While further advances in the science will help strengthen the application of cumulative approaches to chemical assessments, there is every reason for the Biden EPA to start doing so now under TSCA.  EPA’s own Children’s Health Protection Advisory Committee (CHPAC) recently recommended just that.

Why is a cumulative impact approach so critical? 

We know that we are not exposed to one chemical at a time, but rather to complex mixtures of chemicals, whether in our air or water, materials in our homes and workplaces, or products we use.  These “co-exposures” can amplify the effects of exposure to a chemical being assessed.  Different chemicals can lead to the same or similar health effects, and exposure to one chemical can increase the likelihood of another chemical having an adverse effect.  And compromised health status due to prior chemical exposures can make a person more susceptible to the effects of another.

Scientific studies (see, for example, here, here and here) have also identified non-chemical “stressors” that can exacerbate the effects of chemical exposures.  These factors may be individual, socio-economic or environmental.  Genetic differences (e.g., variation across the population in genes that affect how well we can metabolize toxic chemicals) can increase an individual’s susceptibility to the effects of a chemical; so too can pre-existing health conditions.  Life stage (e.g., in utero or infancy vs. adulthood) impacts susceptibility.  We noted in the preceding installment in this series above how social determinants of health such as proximity to sources of pollution, access to health care, and racism can alter groups’ risk, by increasing exposure or susceptibility.  Exposure to air pollution or excessive heat are examples of environmental stressors.

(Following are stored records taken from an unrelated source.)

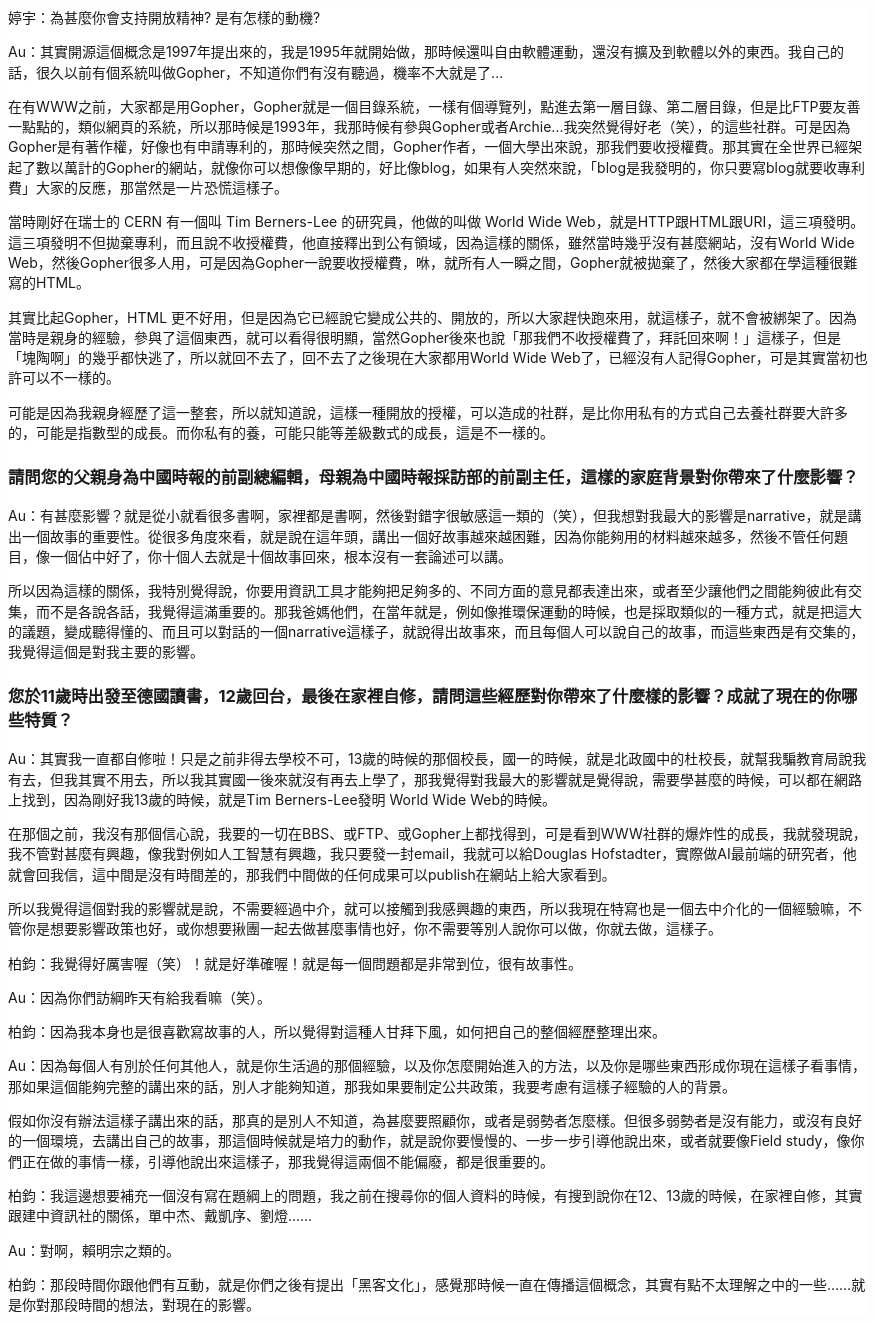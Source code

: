 婷宇：為甚麼你會支持開放精神? 是有怎樣的動機?

Au：其實開源這個概念是1997年提出來的，我是1995年就開始做，那時候還叫自由軟體運動，還沒有擴及到軟體以外的東西。我自己的話，很久以前有個系統叫做Gopher，不知道你們有沒有聽過，機率不大就是了...

在有WWW之前，大家都是用Gopher，Gopher就是一個目錄系統，一樣有個導覽列，點進去第一層目錄、第二層目錄，但是比FTP要友善一點點的，類似網頁的系統，所以那時候是1993年，我那時候有參與Gopher或者Archie...我突然覺得好老（笑），的這些社群。可是因為Gopher是有著作權，好像也有申請專利的，那時候突然之間，Gopher作者，一個大學出來說，那我們要收授權費。那其實在全世界已經架起了數以萬計的Gopher的網站，就像你可以想像像早期的，好比像blog，如果有人突然來說，「blog是我發明的，你只要寫blog就要收專利費」大家的反應，那當然是一片恐慌這樣子。

當時剛好在瑞士的 CERN 有一個叫 Tim Berners-Lee 的研究員，他做的叫做 World Wide Web，就是HTTP跟HTML跟URI，這三項發明。這三項發明不但拋棄專利，而且說不收授權費，他直接釋出到公有領域，因為這樣的關係，雖然當時幾乎沒有甚麼網站，沒有World Wide Web，然後Gopher很多人用，可是因為Gopher一說要收授權費，咻，就所有人一瞬之間，Gopher就被拋棄了，然後大家都在學這種很難寫的HTML。

其實比起Gopher，HTML 更不好用，但是因為它已經說它變成公共的、開放的，所以大家趕快跑來用，就這樣子，就不會被綁架了。因為當時是親身的經驗，參與了這個東西，就可以看得很明顯，當然Gopher後來也說「那我們不收授權費了，拜託回來啊！」這樣子，但是「塊陶啊」的幾乎都快逃了，所以就回不去了，回不去了之後現在大家都用World Wide Web了，已經沒有人記得Gopher，可是其實當初也許可以不一樣的。

可能是因為我親身經歷了這一整套，所以就知道說，這樣一種開放的授權，可以造成的社群，是比你用私有的方式自己去養社群要大許多的，可能是指數型的成長。而你私有的養，可能只能等差級數式的成長，這是不一樣的。

### 請問您的父親身為中國時報的前副總編輯，母親為中國時報採訪部的前副主任，這樣的家庭背景對你帶來了什麼影響？


Au：有甚麼影響？就是從小就看很多書啊，家裡都是書啊，然後對錯字很敏感這一類的（笑），但我想對我最大的影響是narrative，就是講出一個故事的重要性。從很多角度來看，就是說在這年頭，講出一個好故事越來越困難，因為你能夠用的材料越來越多，然後不管任何題目，像一個佔中好了，你十個人去就是十個故事回來，根本沒有一套論述可以講。

所以因為這樣的關係，我特別覺得說，你要用資訊工具才能夠把足夠多的、不同方面的意見都表達出來，或者至少讓他們之間能夠彼此有交集，而不是各說各話，我覺得這滿重要的。那我爸媽他們，在當年就是，例如像推環保運動的時候，也是採取類似的一種方式，就是把這大的議題，變成聽得懂的、而且可以對話的一個narrative這樣子，就說得出故事來，而且每個人可以說自己的故事，而這些東西是有交集的，我覺得這個是對我主要的影響。

### 您於11歲時出發至德國讀書，12歲回台，最後在家裡自修，請問這些經歷對你帶來了什麼樣的影響？成就了現在的你哪些特質？


Au：其實我一直都自修啦！只是之前非得去學校不可，13歲的時候的那個校長，國一的時候，就是北政國中的杜校長，就幫我騙教育局說我有去，但我其實不用去，所以我其實國一後來就沒有再去上學了，那我覺得對我最大的影響就是覺得說，需要學甚麼的時候，可以都在網路上找到，因為剛好我13歲的時候，就是Tim Berners-Lee發明 World Wide Web的時候。

在那個之前，我沒有那個信心說，我要的一切在BBS、或FTP、或Gopher上都找得到，可是看到WWW社群的爆炸性的成長，我就發現說，我不管對甚麼有興趣，像我對例如人工智慧有興趣，我只要發一封email，我就可以給Douglas Hofstadter，實際做AI最前端的研究者，他就會回我信，這中間是沒有時間差的，那我們中間做的任何成果可以publish在網站上給大家看到。

所以我覺得這個對我的影響就是說，不需要經過中介，就可以接觸到我感興趣的東西，所以我現在特寫也是一個去中介化的一個經驗嘛，不管你是想要影響政策也好，或你想要揪團一起去做甚麼事情也好，你不需要等別人說你可以做，你就去做，這樣子。

柏鈞：我覺得好厲害喔（笑）！就是好準確喔！就是每一個問題都是非常到位，很有故事性。

Au：因為你們訪綱昨天有給我看嘛（笑）。

柏鈞：因為我本身也是很喜歡寫故事的人，所以覺得對這種人甘拜下風，如何把自己的整個經歷整理出來。

Au：因為每個人有別於任何其他人，就是你生活過的那個經驗，以及你怎麼開始進入的方法，以及你是哪些東西形成你現在這樣子看事情，那如果這個能夠完整的講出來的話，別人才能夠知道，那我如果要制定公共政策，我要考慮有這樣子經驗的人的背景。

假如你沒有辦法這樣子講出來的話，那真的是別人不知道，為甚麼要照顧你，或者是弱勢者怎麼樣。但很多弱勢者是沒有能力，或沒有良好的一個環境，去講出自己的故事，那這個時候就是培力的動作，就是說你要慢慢的、一步一步引導他說出來，或者就要像Field study，像你們正在做的事情一樣，引導他說出來這樣子，那我覺得這兩個不能偏廢，都是很重要的。

柏鈞：我這邊想要補充一個沒有寫在題綱上的問題，我之前在搜尋你的個人資料的時候，有搜到說你在12、13歲的時候，在家裡自修，其實跟建中資訊社的關係，單中杰、戴凱序、劉燈……

Au：對啊，賴明宗之類的。

柏鈞：那段時間你跟他們有互動，就是你們之後有提出「黑客文化」，感覺那時候一直在傳播這個概念，其實有點不太理解之中的一些……就是你對那段時間的想法，對現在的影響。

Some people are subject to more of these stressors than others, and it is the combined effect of all stressors to which individuals or groups are subject that comprises the cumulative impact of chemical exposures.  If we are serious about addressing health inequities we must do a better job of considering the cumulative impact of these multiple determinants of health.  Moreover, all of these factors are relevant as EPA identifies, evaluates, and mitigates risks to “potentially exposed or susceptible subpopulations” under TSCA.

The Trump EPA gave short shrift to such factors in its risk evaluations.  It repeatedly failed to explicitly quantify or characterize the increased risk individuals face because of increased susceptibility due to genetic factors or pre-existing health conditions.  It also failed even to identify, let alone assess, the heightened risks faced by fence-line and other communities whose residents are disproportionately exposed or experience multiple stressors on top of exposure to the chemical being evaluated.

An opening under TSCA

Looking forward, TSCA presents both challenges and opportunities to robustly address cumulative impacts.  One challenge inherent to TSCA is that the entry point into its processes and procedures is through an individual chemical or a category of related chemicals.  Prioritization, evaluation and regulatory decision-making are focused on that chemical or category.

But despite that constraint, there is ample room for EPA to use TSCA to advance the practice of cumulative risk assessment.  Such approaches are allowed, and one could argue are in some respects mandated, by TSCA requirements discussed in our previous posts in this series:  the requirement that EPA identify, assess and protect against risks to subpopulations subject to greater exposure or greater susceptibility, which demands that EPA consider all factors that could increase exposure to or a chemical’s effect on an individual or group; and TSCA’s requirement that EPA use best available science, which supports if not requires a cumulative risk approach wherever possible.

 

Conclusion

The past four years wreaked considerable damage on TSCA’s implementation and there is a clear need for the Biden EPA to take steps to undo as much of that damage as possible and sharply depart from the legally and scientifically flawed approaches taken by the Trump EPA.  But even as it works to right the ship, EPA’s new leadership – and the nation – can’t afford to lose the opportunity to advance a more robust and holistic vision for this law, the seeds of which are embedded deeply in some of its core provisions.